BCL-2 Inhibition with ABT-199 Shows Efficacy in AML Cell Lines with Synergistic Effects upon Addition of the MEK Inhibitor GDC-0973 and Prolongs Survival in an NAS/BCL-2-Mediated Mouse Model of AML Post-MDS

Background and aims: BCL-2 activation plays a role in the progression of MDS to AML and BCL-2 inhibition may be a therapeutic target in such patients. ABT-199 is a small molecule which specifically inhibits BCL-2, approved for the treatment of CLL with TP53 mutation/17p deletion.
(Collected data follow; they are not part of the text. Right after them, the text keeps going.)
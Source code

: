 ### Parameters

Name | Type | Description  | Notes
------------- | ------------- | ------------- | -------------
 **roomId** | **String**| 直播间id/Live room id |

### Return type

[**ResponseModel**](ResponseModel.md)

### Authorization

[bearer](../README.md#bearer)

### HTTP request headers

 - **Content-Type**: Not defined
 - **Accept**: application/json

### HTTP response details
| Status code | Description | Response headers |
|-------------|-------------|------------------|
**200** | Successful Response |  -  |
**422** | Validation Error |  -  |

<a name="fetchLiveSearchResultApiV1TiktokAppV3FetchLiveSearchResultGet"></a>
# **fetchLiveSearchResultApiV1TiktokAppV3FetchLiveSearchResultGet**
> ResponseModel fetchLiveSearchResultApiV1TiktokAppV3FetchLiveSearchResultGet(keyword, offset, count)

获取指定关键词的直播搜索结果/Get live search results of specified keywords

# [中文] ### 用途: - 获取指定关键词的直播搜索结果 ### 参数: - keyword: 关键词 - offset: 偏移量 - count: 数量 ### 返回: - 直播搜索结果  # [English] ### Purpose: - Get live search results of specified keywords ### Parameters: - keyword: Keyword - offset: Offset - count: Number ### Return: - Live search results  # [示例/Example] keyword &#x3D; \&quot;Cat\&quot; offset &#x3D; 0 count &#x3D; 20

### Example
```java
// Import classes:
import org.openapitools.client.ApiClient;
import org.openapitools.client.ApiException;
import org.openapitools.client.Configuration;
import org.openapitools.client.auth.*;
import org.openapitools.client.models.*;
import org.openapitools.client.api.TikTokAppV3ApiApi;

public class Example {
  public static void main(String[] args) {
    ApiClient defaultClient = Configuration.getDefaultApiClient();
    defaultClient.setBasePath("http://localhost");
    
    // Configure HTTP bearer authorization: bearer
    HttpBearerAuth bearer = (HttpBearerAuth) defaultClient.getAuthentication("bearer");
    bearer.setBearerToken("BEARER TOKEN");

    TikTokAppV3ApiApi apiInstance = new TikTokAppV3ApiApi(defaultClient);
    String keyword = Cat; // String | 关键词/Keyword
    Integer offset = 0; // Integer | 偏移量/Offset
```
Using the OCI-AML2 and MOLM13 AML cell lines, ABT-199 resistant cells have been derived to investigate the mechanism of drug resistance. The RAS/BCL-2 complex has been previously shown to co-localize in the mitochondria (Mito) in AML post-MDS mice and patients (Le Pogam Leuk Res 2013). To test the hypothesis that increased MCL-1 conferred ABT-199 resistance, OCI-MCL3 conditional lines in which MCL-1 could be switched on and off were studied for apoptosis and RAS/BCL-2 co-localization. In combination with our double transgenic mouse AML post-MDS preclinical model MRP8[NRASD12/BCL2] (Beurlet Blood 2013), we assessed the effect of ABT-199, and the MEK inhibitor GDC-0973.